• _WORK TASK_
Going down the data below, set down exactly the line with "political systems." and each line after it through the line with "more loosely bound"; no other lines.

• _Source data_
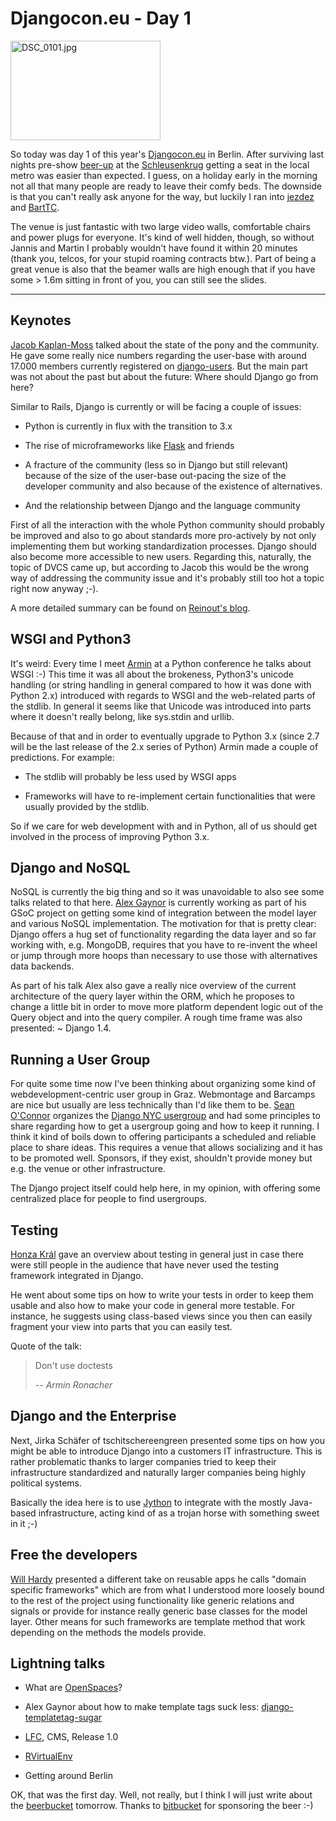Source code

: # Djangocon.eu - Day 1

<a class="left" href="http://www.flickr.com/photos/zerok/4640333866/" title="DSC_0101.jpg von zerok bei Flickr"><img src="http://farm5.static.flickr.com/4070/4640333866_fc95746c42_m.jpg" width="240" height="159" alt="DSC_0101.jpg" /></a>

So today was day 1 of this year's [Djangocon.eu](http://djangocon.eu) in
Berlin. After surviving last nights pre-show [beer-up](http://beerup.org/) at
the [Schleusenkrug](http://www.schleusenkrug.de/) getting a seat in the local
metro was easier than expected. I guess, on a holiday early in the morning not
all that many people are ready to leave their comfy beds.  The downside is
that you can't really ask anyone for the way, but luckily I ran into
[jezdez](http://jannisleidel.com) and [BartTC](http://mahner.org).

The venue is just fantastic with two large video walls, comfortable chairs and
power plugs for everyone. It's kind of well hidden, though, so without Jannis
and Martin I probably wouldn't have found it within 20 minutes (thank you,
telcos, for your stupid roaming contracts btw.). Part of being a great venue
is also that the beamer walls are high enough that if you have some &gt; 1.6m
sitting in front of you, you can still see the slides.

----------------------------------


## Keynotes

[Jacob Kaplan-Moss](http://jacobian.org/) talked about the state of the pony
and the community. He gave some really nice numbers regarding the user-base
with around 17.000 members currently registered on
[django-users](http://groups.google.com/group/django-users). But the main part
was not about the past but about the future: Where should Django go from here?

Similar to Rails, Django is currently or will be facing a couple of issues:

* Python is currently in flux with the transition to 3.x

* The rise of microframeworks like [Flask](http://flask.pocoo.org/) and friends

* A fracture of the community (less so in Django but still relevant)
  because of the size of the user-base out-pacing the size of the
  developer community and also because of the existence of alternatives.

* And the relationship between Django and the language community

First of all the interaction with the whole Python community should probably
be improved and also to go about standards more pro-actively by not only
implementing them but working standardization processes. Django should also
become more accessible to new users. Regarding this, naturally, the topic of
DVCS came up, but according to Jacob this would be the wrong way of addressing
the community issue and it's probably still too hot a topic right now anyway
;-).

A more detailed summary can be found on [Reinout's blog](http://reinout.vanrees.org/weblog/2010/05/24/jacob-keynote.html).

## WSGI and Python3

It's weird: Every time I meet [Armin](http://lucumr.pocoo.org/) at a Python
conference he talks about WSGI :-) This time it was all about the brokeness,
Python3's unicode handling (or string handling in general compared to how it
was done with Python 2.x) introduced with regards to WSGI and the web-related
parts of the stdlib. In general it seems like that Unicode was introduced into
parts where it doesn't really belong, like sys.stdin and urllib.

Because of that and in order to eventually upgrade to Python 3.x (since 2.7
will be the last release of the 2.x series of Python) Armin made a couple of
predictions. For example:

* The stdlib will probably be less used by WSGI apps

* Frameworks will have to re-implement certain functionalities that were
  usually provided by the stdlib.

So if we care for web development with and in Python, all of us should get
involved in the process of improving Python 3.x.

## Django and NoSQL

NoSQL is currently the big thing and so it was unavoidable to also see some
talks related to that here. [Alex Gaynor](http://alexgaynor.net/) is currently
working as part of his GSoC project on getting some kind of integration
between the model layer and various NoSQL implementation. The motivation for
that is pretty clear: Django offers a hug set of functionality regarding the
data layer and so far working with, e.g. MongoDB, requires that you have to
re-invent the wheel or jump through more hoops than necessary to use those
with alternatives data backends.

As part of his talk Alex also gave a really nice overview of the current
architecture of the query layer within the ORM, which he proposes to change a
little bit in order to move more platform dependent logic out of the Query
object and into the query compiler. A rough time frame was also presented: ~
Django 1.4.

## Running a User Group

For quite some time now I've been thinking about organizing some kind of
webdevelopment-centric user group in Graz. Webmontage and Barcamps are nice
but usually are less technically than I'd like them to be. [Sean
O'Connor](http://www.seanoc.com/) organizes the [Django NYC
usergroup](http://www.djangonyc.org/) and had some principles to share
regarding how to get a usergroup going and how to keep it running. I think it
kind of boils down to offering participants a scheduled and reliable place to
share ideas. This requires a venue that allows socializing and it has to be
promoted well. Sponsors, if they exist, shouldn't provide money but e.g. the
venue or other infrastructure.

The Django project itself could help here, in my opinion, with offering some
centralized place for people to find usergroups.

## Testing

[Honza Král](http://www.honzakral.com/) gave an overview about testing in
general just in case there were still people in the audience that have never
used the testing framework integrated in Django.

He went about some tips on how to write your tests in order to keep them
usable and also how to make your code in general more testable. For instance,
he suggests using class-based views since you then can easily fragment your
view into parts that you can easily test.

Quote of the talk:

<blockquote>
<p>Don't use doctests</p>
<cite>-- Armin Ronacher</cite>
</blockquote>

## Django and the Enterprise

Next, Jirka Schäfer of tschitschereengreen presented some tips on how you
might be able to introduce Django into a customers IT infrastructure. This is
rather problematic thanks to larger companies tried to keep their
infrastructure standardized and naturally larger companies being highly
political systems.

Basically the idea here is to use [Jython](http://jython.org/) to integrate
with the mostly Java-based infrastructure, acting kind of as a trojan horse
with something sweet in it ;-)

## Free the developers

[Will Hardy](http://willhardy.com.au/) presented a different take on reusable
apps he calls "domain specific frameworks" which are from what I understood
more loosely bound to the rest of the project using functionality like generic
relations and signals or provide for instance really generic base classes for
the model layer. Other means for such frameworks are template method that work
depending on the methods the models provide.

## Lightning talks

* What are [OpenSpaces](http://en.wikipedia.org/wiki/Open_Space_Technology)?

* Alex Gaynor about how to make template tags suck less:
  [django-templatetag-sugar](http://github.com/alex/django-templatetag-sugar)

* [LFC](http://bitbucket.org/diefenbach/django-lfc/), CMS, Release 1.0

* [RVirtualEnv](http://github.com/kvbik/rvirtualenv)

* Getting around Berlin

OK, that was the first day. Well, not really, but I think I will just write
about the [beerbucket](http://bit.ly/beerbucket) tomorrow. Thanks to
[bitbucket](http://bitbucket.org/) for sponsoring the beer :-)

• _OUTPUT FOR THIS TASK_
political systems.

Basically the idea here is to use [Jython](http://jython.org/) to integrate
with the mostly Java-based infrastructure, acting kind of as a trojan horse
with something sweet in it ;-)

## Free the developers

[Will Hardy](http://willhardy.com.au/) presented a different take on reusable
apps he calls "domain specific frameworks" which are from what I understood
more loosely bound to the rest of the project using functionality like generic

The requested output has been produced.